More bad news for the Detroit Tigers; they lost again last night. After winning the night before. They are now one in eight. They won one and lost eight. Or as Hillary Clinton calls that, first place.

A fire burned Hillary Clinton’s campaign office in Terre Haute, Ind. I knew Hillary’s campaign was facing financial trouble but when you’re burning the building down for the insurance money, that’s not a good sign.

Hillary was very upset by the fire. Luckily she says she was glad she was able to run into the burning building, save six children, and then run back in to rescue three puppies.

Experts are suggesting that if Hillary loses Pennsylvania, she could be finished. I don’t want to say Hillary’s days might be numbered, but her new Secret Service codename is Katie Couric.

Conan O'Brien

This week California Gov. Arnold Schwarzenegger is going to be speaking at a convention of gay Republicans. Arnold could get in trouble because he plans to start his speech by saying, “Hello girly-men.”

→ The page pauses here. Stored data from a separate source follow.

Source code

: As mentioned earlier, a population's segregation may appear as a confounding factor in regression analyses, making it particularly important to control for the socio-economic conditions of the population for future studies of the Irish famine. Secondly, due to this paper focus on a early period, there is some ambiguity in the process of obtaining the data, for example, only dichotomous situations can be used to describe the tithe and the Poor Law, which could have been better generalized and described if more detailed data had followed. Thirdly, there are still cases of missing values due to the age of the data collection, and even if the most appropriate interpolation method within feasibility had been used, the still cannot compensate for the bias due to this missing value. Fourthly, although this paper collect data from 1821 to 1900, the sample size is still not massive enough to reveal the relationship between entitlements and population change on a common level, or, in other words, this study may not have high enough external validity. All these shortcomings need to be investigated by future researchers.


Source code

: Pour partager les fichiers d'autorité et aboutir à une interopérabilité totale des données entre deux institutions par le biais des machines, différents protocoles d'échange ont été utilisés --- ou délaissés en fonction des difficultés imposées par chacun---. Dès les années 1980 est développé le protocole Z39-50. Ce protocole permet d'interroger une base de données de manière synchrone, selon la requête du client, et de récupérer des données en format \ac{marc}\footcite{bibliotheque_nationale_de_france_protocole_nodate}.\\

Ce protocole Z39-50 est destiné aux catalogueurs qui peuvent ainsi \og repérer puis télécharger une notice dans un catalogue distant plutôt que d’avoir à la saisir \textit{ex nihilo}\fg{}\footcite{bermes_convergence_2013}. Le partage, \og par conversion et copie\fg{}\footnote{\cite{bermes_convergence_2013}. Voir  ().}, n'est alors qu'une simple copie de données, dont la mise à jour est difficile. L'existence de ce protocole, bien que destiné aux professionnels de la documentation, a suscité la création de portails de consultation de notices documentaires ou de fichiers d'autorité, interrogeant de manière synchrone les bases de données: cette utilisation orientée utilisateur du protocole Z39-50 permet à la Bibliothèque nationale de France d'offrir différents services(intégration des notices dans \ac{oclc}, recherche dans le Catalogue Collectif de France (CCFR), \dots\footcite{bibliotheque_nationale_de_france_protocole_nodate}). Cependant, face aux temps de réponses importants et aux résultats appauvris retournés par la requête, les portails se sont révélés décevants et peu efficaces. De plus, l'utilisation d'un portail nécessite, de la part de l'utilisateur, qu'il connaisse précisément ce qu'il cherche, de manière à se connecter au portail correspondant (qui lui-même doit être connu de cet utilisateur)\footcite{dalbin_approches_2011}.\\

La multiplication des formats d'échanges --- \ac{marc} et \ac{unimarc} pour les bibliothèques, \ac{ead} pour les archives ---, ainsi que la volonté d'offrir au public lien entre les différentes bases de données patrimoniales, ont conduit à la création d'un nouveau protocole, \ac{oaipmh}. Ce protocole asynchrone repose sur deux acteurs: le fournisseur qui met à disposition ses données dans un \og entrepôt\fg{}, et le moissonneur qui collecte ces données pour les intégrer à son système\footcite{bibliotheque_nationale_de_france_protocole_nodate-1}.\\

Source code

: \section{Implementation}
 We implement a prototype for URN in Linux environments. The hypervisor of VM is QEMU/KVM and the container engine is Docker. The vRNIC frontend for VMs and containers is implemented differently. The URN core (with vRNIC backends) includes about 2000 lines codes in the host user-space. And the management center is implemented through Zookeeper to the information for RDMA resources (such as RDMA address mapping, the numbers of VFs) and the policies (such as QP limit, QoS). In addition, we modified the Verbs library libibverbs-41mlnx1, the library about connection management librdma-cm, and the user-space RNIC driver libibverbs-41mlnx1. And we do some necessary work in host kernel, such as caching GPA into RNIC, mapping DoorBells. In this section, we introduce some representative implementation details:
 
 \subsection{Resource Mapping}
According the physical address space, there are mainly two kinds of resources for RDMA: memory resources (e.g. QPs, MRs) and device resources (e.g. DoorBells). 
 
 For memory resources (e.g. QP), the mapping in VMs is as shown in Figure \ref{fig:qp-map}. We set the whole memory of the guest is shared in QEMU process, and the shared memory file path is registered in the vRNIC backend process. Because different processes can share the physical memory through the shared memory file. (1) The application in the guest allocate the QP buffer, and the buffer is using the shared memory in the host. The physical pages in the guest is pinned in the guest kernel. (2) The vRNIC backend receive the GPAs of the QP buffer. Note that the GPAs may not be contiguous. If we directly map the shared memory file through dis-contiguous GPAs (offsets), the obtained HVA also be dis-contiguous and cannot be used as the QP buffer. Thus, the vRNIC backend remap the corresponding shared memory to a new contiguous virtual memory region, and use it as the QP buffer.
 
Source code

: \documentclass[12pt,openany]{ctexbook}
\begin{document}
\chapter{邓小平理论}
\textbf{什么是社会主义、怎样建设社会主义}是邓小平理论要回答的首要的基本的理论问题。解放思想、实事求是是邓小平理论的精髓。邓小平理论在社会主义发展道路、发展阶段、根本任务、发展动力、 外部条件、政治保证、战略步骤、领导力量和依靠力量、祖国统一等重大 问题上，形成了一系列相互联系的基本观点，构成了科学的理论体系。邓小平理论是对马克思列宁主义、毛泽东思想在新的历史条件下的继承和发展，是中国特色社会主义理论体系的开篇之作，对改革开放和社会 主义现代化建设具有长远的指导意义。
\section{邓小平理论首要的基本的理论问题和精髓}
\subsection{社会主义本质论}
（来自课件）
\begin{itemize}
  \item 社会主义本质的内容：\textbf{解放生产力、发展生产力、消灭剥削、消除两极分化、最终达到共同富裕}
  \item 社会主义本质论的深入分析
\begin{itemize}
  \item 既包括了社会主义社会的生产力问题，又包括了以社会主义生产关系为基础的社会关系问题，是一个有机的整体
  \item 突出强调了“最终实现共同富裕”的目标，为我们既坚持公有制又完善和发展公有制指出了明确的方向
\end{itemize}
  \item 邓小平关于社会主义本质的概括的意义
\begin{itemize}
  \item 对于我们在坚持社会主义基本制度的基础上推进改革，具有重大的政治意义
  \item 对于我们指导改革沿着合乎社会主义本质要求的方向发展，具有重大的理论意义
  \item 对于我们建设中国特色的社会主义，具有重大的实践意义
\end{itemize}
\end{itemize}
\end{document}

According to his tax return, last year Vice President Cheney donated over $166,000 to charity. Most of the money went to Cheney’s favorite holiday charity: “Coal for Tots.”

In Florida, two 55-year-old women were arrested for robbing banks while dressed as ninjas. If they’re convicted the women could be given 10 years in prison and a Lifetime movie of the week.

China is recalling thousands of pairs of novelty “Hillbilly Teeth” because the teeth may contain lead paint. When he heard that China was recalling the Hillbilly Teeth, President Bush said, “OK, now I’m boycotting the Olympics.”

Craig Ferguson

The Olympic torch was in San Francisco. It was a huge event. They had to call in the Coast Guard. Actually, that’s just San Francisco. Any excuse to get the sailors in.

I heard John Cleese from “Monty Python” has offered to help Barack Obama write his speeches. That’s just what you need, Obama.

Actually there’s a lot of comedians that write for presidents. Larry the Cable Guy has been writing for George Bush for years.

There are rumors that Condoleezza Rice may be John McCain’s vice presidential nominee. It’s a good move. A lot of people think she’s the female Hillary Clinton.

Jimmy Kimmel Live!

Taxes are due Tuesday. I recommend this: At 11 o’clock Tuesday night, take 20 minutes to make up a bunch of numbers. Put them in an envelope; drive around until you find one of those post offices that are open until midnight. No problem.

Are Hot Pockets deductible?

The state legislature of Florida is supposed to pass a law that would allow citizens to bring concealed weapons to work. Why? I don’t know. Maybe to keep bosses on their toes.